Observations on Chinese Business News Network

On March 31, the Chinese Business News Network reported that NASA and its partners are collaborating on the development of a new, long-term space station to be located near the Moon. This space station will serve as a “way station” for missions to the Moon and Mars.


According to NASA, the space station, named “Lunar Gateway,” is scheduled to transport its first module into space as early as 2025, with full operations expected to commence in 2028 or later. Similar to the International Space Station, this project is a collaboration between space agencies from the United States, Europe, Japan, Canada, the United Arab Emirates, among others, with an estimated cost totaling several billion US dollars.

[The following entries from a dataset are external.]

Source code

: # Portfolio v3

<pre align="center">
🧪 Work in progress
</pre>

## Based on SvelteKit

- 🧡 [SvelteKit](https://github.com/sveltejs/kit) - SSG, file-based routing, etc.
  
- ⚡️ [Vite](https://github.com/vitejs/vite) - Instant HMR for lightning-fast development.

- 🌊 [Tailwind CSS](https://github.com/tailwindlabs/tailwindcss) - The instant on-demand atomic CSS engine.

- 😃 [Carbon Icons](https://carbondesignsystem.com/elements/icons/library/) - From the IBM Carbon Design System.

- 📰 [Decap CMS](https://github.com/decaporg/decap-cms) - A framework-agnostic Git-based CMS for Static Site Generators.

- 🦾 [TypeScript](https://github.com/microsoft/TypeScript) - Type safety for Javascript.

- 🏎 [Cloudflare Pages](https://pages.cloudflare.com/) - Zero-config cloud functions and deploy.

Unlike the International Space Station, which operates in low Earth orbit, the “Lunar Gateway” will be positioned in a Near-Rectilinear Halo Orbit between Earth and the Moon, swinging back and forth between them, coming as close as 2000 miles to the lunar surface.


Bill Nelson, the Administrator of NASA, announced the UAE’s participation in the program in January of this year, stating, “Through the Artemis program, we are ushering in a new era of exploration, and peaceful international cooperation in space exploration is making this era even stronger. The UAE’s provision of extravehicular activity equipment will enable astronauts to conduct groundbreaking scientific missions in deep space and prepare for human missions to Mars.”


NASA has indicated that the “Lunar Gateway” will serve as a staging point for astronaut activities, future missions, and spacewalks. The first two modules of the space station are currently being constructed by Maxar and Northrop Grumman and will be launched into space using SpaceX’s Falcon Heavy rocket from the Kennedy Space Center in Florida.

During the “Artemis IV” mission, four astronauts will be sent to the lunar space station to activate its computer systems. Subsequently, two astronauts will depart the space station for a six-day mission on the lunar surface, while the other two astronauts will stay on the space station to carry out research and continue equipment assembly work.


After the mission is completed, all astronauts will rendezvous at the “Lunar Gateway” before returning to Earth aboard the Orion spacecraft.

Global space agencies plan to decommission the International Space Station around 2030 after operating it for several decades. NASA has stated that the extreme temperatures, pressures, and other environmental factors in space make it unsustainable for the space station to operate indefinitely. NASA is currently planning to construct a retired thruster to safely deorbit the International Space Station. The thruster will allow the space station to maneuver before re-entering Earth, guiding it to a remote, uninhabited ocean area, minimizing any potential threat to humanity.